Cette propagande enragée de Cavaignac fut décisive ; il savait comme pas un l’art subtil de « travailler » les couloirs. Presque tous les radicaux vinrent à lui. Ils s’étaient fort diminués pendant leur passage au pouvoir, cherchaient un programme[3] : le patriotisme adjectival leur en tiendra lieu. Ils avaient la haine des congrégations et glissèrent à leur piège.

Cavaignac ne connaissait pas Du Lac, seulement Boisdeffre ; mais, par Boisdeffre, c’était le Jésuite qui le faisait parler.

Albert de Mun, à droite, était un autre porte-parole des Jésuites, mais conscient : il était l’intime ami de Du Lac, en correspondance suivie avec lui, le visitant souvent dans sa cellule, l’interprète éloquent de la politique du Gésu à la tribune. Il l’habillait d’une éloquence harmonieuse et qui semblait généreuse, comme le chrysocale paraît de l’or.

Drumont, souvent, l’avait malmené pour ses relations avec la haute banque juive ; mais, avalant l’injure, l’héritier de Montalembert s’était réconcilié avec le successeur de Marat.

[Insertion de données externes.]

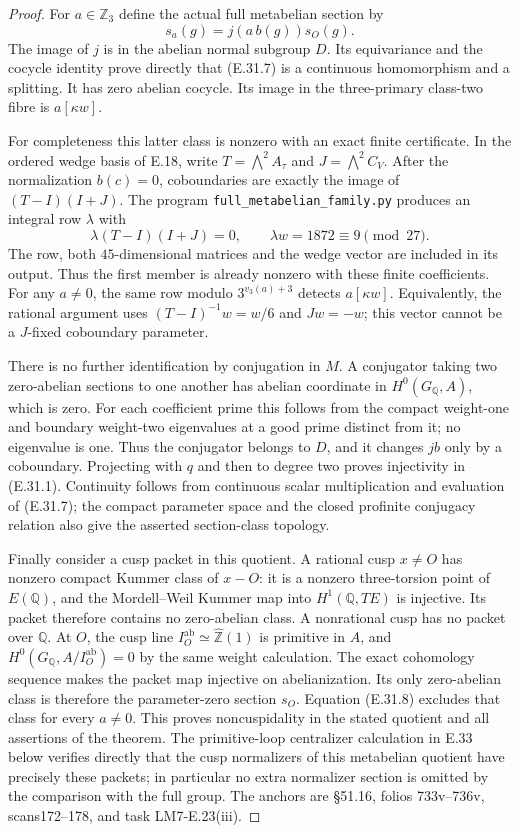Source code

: \begin{proof}
For $a\in\mathbb Z_3$ define the actual full metabelian
section by
\[
                     s_a(g)=j(a\,b(g))s_O(g).
 \tag{E.31.7}
\]
The image of $j$ is in the abelian normal subgroup $D$.
Its equivariance and the cocycle identity prove directly
that (E.31.7) is a continuous homomorphism and a splitting.
It has zero abelian cocycle. Its image in the three-primary
class-two fibre is $a[\kappa w]$.

For completeness this latter class is nonzero with an exact
finite certificate. In the ordered wedge basis of E.18,
write $T=\bigwedge^2 A_\tau$ and $J=\bigwedge^2 C_V$.
After the normalization $b(c)=0$, coboundaries are exactly
the image of $(T-I)(I+J)$. The program
\texttt{full\_metabelian\_family.py} produces an integral
row $\lambda$ with
\[
 \lambda(T-I)(I+J)=0,
                   \qquad \lambda w=1872\equiv9\pmod{27}.
 \tag{E.31.8}
\]
The row, both $45$-dimensional matrices and the wedge
vector are included in its output. Thus the first member
is already nonzero with these finite coefficients.
For any $a\ne0$, the same row modulo
$3^{v_3(a)+3}$ detects $a[\kappa w]$.
Equivalently, the rational argument uses
$(T-I)^{-1}w=w/6$ and $Jw=-w$; this vector cannot be
a $J$-fixed coboundary parameter.

There is no further identification by conjugation in $M$.
A conjugator taking two zero-abelian sections to one another
has abelian coordinate in $H^0(G_{\mathbb Q},A)$, which is zero.
For each coefficient prime this follows from the compact
weight-one and boundary weight-two eigenvalues at a good
prime distinct from it; no eigenvalue is one. Thus the
conjugator belongs to $D$, and it changes $jb$ only by a
coboundary. Projecting with $q$ and then to degree two
proves injectivity in (E.31.1). Continuity follows from
continuous scalar multiplication and evaluation of (E.31.7);
the compact parameter space and the closed profinite
conjugacy relation also give the asserted section-class topology.

Finally consider a cusp packet in this quotient. A rational
cusp $x\ne O$ has nonzero compact Kummer class of $x-O$:
it is a nonzero three-torsion point of $E(\mathbb Q)$,
and the Mordell--Weil Kummer map into $H^1(\mathbb Q,TE)$
is injective. Its packet therefore contains no zero-abelian
class. A nonrational cusp has no packet over $\mathbb Q$.
At $O$, the cusp line $I_O^{\mathrm{ab}}\simeq
\widehat{\mathbb Z}(1)$ is primitive in $A$, and
$H^0(G_{\mathbb Q},A/I_O^{\mathrm{ab}})=0$ by the same
weight calculation. The exact cohomology sequence makes
the packet map injective on abelianization. Its only
zero-abelian class is therefore the parameter-zero
section $s_O$. Equation (E.31.8) excludes that class
for every $a\ne0$. This proves noncuspidality in the
stated quotient and all assertions of the theorem.
The primitive-loop centralizer calculation in E.33
below verifies directly that the cusp normalizers
of this metabelian quotient have precisely these
packets; in particular no extra normalizer section
is omitted by the comparison with the full group.
The anchors are \S51.16, folios 733v--736v, scans172--178,
and task LM7-E.23(iii).
\end{proof}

Toute la droite catholique, monarchistes impénitents

  1. Il dira, plus tard, à Du Paty : « Le Syndicat se brisera, contre moi, Cavaignac, comme contre ce mur. » (Instr. Tavernier, 13 juillet 1899.)
  2. Il le proposera, l’année d’après, à Brisson.
  3. C’est ce que Waldeck-Rousseau leur avait dit, à Reims, le 24 octobre 1897, dans un discours qui fit grand bruit : « Le radicalisme a tellement perdu sa raison d’être, qu’il ne paraît même pas avoir gardé la mémoire de son programme. »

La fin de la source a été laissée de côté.